Almost everyone within this community knows who you are, knows your family (and extended family), and, most likely, where you work or go to school. Because of all the intertwined connections within this circle, it is safe to assume that the majority know most of your life story, and in more detail than the average acquaintance in your life. SO, when there’s any shift in the norm, whether it’s an achievement like a graduation, wedding, birth, new home, or business venture, the rest of the community will have knowledge of it before you even had the chance to absorb the effects of these major events. The same applies if the news is unfortunate like illness or death, an accident, family feuds, or – a divorce.
Living under this perpetual microscope adds a draining component to an already stressful situation. Instead of focusing on inner peace and the next steps to building a happier life, one is left worried about the whispers of everyone else. Making the honest effort to be more conscientious of the lengths it took for someone to make a life changing decision can be unquestionably helpful in their rehabilitation.
Have I been prone to be more open with those who also underwent similar tribulations? Absolutely. It’s therapeutic. Do I discredit those whose lives have no similarities to mine but made the effort to be sympathetic anyway? No way.They’re the reason I believe we have so much more potential as a community to judge less, listen more, and advance into a more open-minded society. The last thing anyone needs in the midst of any type of personal turmoil is to feel like they are the subject of tabloid news. Not only can this anxiety possibly alter someone’s ability to make rational decisions, it also slows down the healing process or prevents someone from removing themselves from a situation that isn’t right for them.
I wasn’t planning on elaborating on this subject. My initial hesitancy to open the door to this topic was partly because I did not want to mistakenly deliver some kind of pro-divorce, anti-union message. I am pro: living the life you believe you were meant to live, always working to reach your highest potential, and not feeling guilty that someone hasn’t been a driving force in helping you meet those needs. However, I felt compelled to continue the conversation because this is an ongoing developmental process for many as new experiences and perspectives come into play. I definitely do not have all the answers and don’t believe anyone that claims they do. At the risk of sounding like a broken record, I’ll reiterate a few key points…

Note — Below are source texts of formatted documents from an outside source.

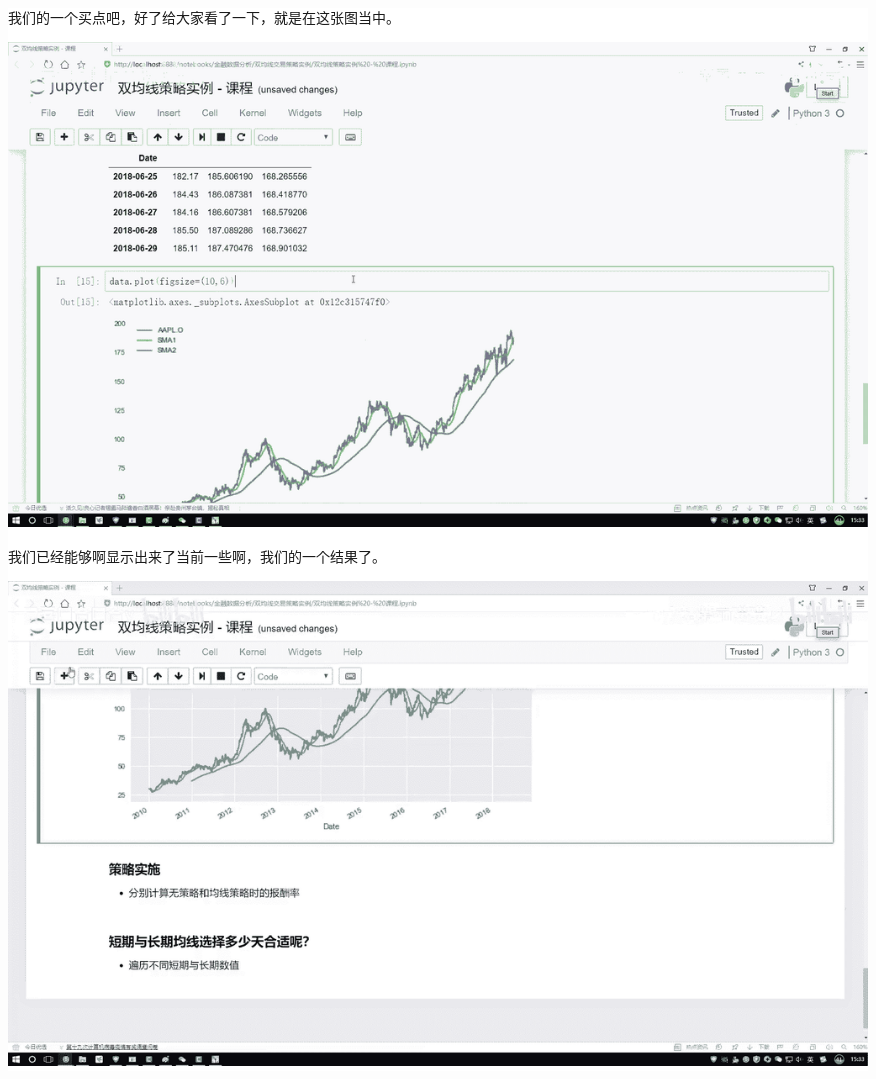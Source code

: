 我们的一个买点吧，好了给大家看了一下，就是在这张图当中。

![](img/c820bc9e1d94965ebd71ea0c769fedc0_72.png)

我们已经能够啊显示出来了当前一些啊，我们的一个结果了。

![](img/c820bc9e1d94965ebd71ea0c769fedc0_74.png)
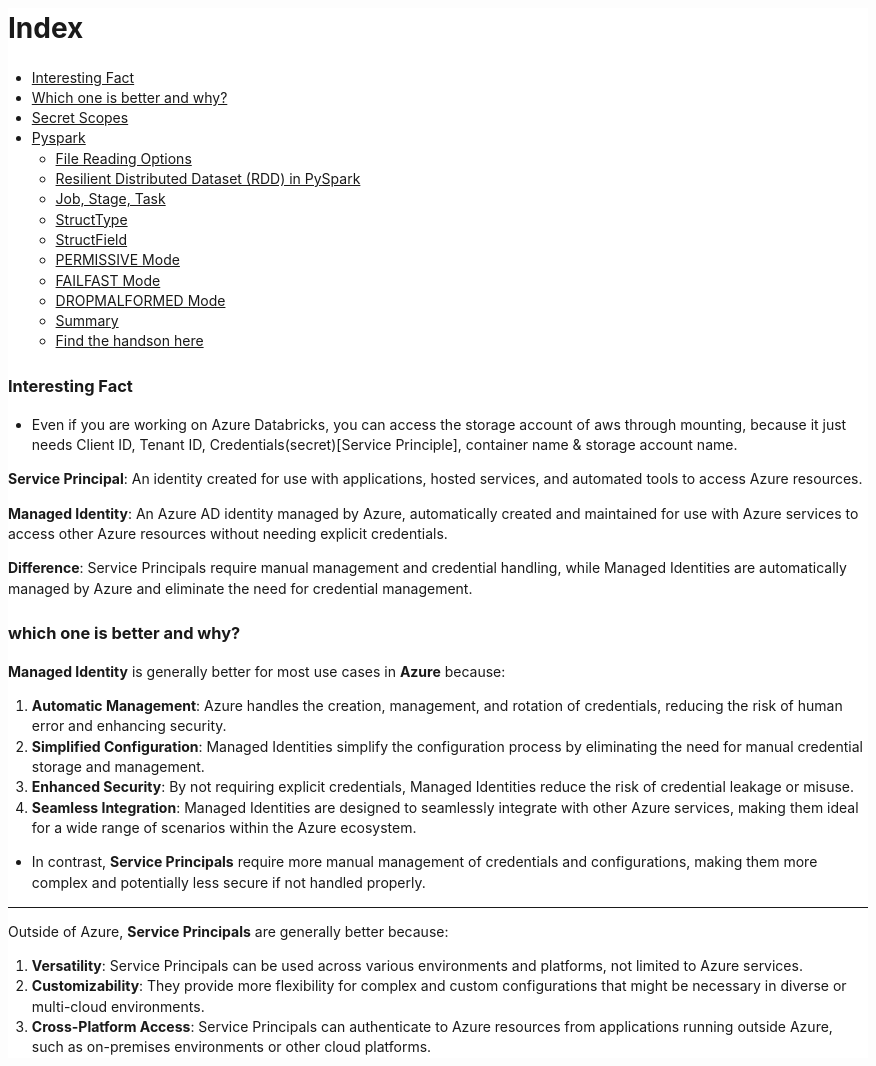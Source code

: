 # Index

- [Interesting Fact](#interesting-fact)
- [Which one is better and why?](#which-one-is-better-and-why)
- [Secret Scopes](#secret-scopes)
- [Pyspark](#pyspark)
  - [File Reading Options](#file-reading-options)
  - [Resilient Distributed Dataset (RDD) in PySpark](#resilient-distributed-dataset-rdd-in-pyspark)
  - [Job, Stage, Task](#job-stage-task)
  - [StructType](#structtype)
  - [StructField](#structfield)
  - [PERMISSIVE Mode](#1-permissive)
  - [FAILFAST Mode](#2-failfast)
  - [DROPMALFORMED Mode](#3-dropmalformed)
  - [Summary](#summary)
  - [Find the handson here](#find-the-handson-here)

### Interesting Fact
- Even if you are working on Azure Databricks, you can access the storage account of aws through mounting, because it just needs Client ID, Tenant ID, Credentials(secret)[Service Principle], container name & storage account name.

**Service Principal**: An identity created for use with applications, hosted services, and automated tools to access Azure resources.

**Managed Identity**: An Azure AD identity managed by Azure, automatically created and maintained for use with Azure services to access other Azure resources without needing explicit credentials.

**Difference**: Service Principals require manual management and credential handling, while Managed Identities are automatically managed by Azure and eliminate the need for credential management.

### which one is better and why?

**Managed Identity** is generally better for most use cases in **Azure** because:

1. **Automatic Management**: Azure handles the creation, management, and rotation of credentials, reducing the risk of human error and enhancing security.
2. **Simplified Configuration**: Managed Identities simplify the configuration process by eliminating the need for manual credential storage and management.
3. **Enhanced Security**: By not requiring explicit credentials, Managed Identities reduce the risk of credential leakage or misuse.
4. **Seamless Integration**: Managed Identities are designed to seamlessly integrate with other Azure services, making them ideal for a wide range of scenarios within the Azure ecosystem.

- In contrast, **Service Principals** require more manual management of credentials and configurations, making them more complex and potentially less secure if not handled properly.
-------------------------------

Outside of Azure, **Service Principals** are generally better because:

1. **Versatility**: Service Principals can be used across various environments and platforms, not limited to Azure services.
2. **Customizability**: They provide more flexibility for complex and custom configurations that might be necessary in diverse or multi-cloud environments.
3. **Cross-Platform Access**: Service Principals can authenticate to Azure resources from applications running outside Azure, such as on-premises environments or other cloud platforms.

Every situation is unique; that doesn’t mean you can’t take as long or as little as you feel necessary to cope the way that suits you best (as long as you’re not being self-destructive). Additionally, not everyone is going to tell you what you want or need to hear. Keep an open-mind and let yourself be vulnerable anyway. When you naturally display what you’re feeling and thinking during a difficult time in your life, the judgment from others becomes less intimidating and essentially irrelevant. This will also give spectators a chance to associate with your emotions, which, in turn, can spread more consideration throughout the community before the struggles of the next person become “newsworthy.”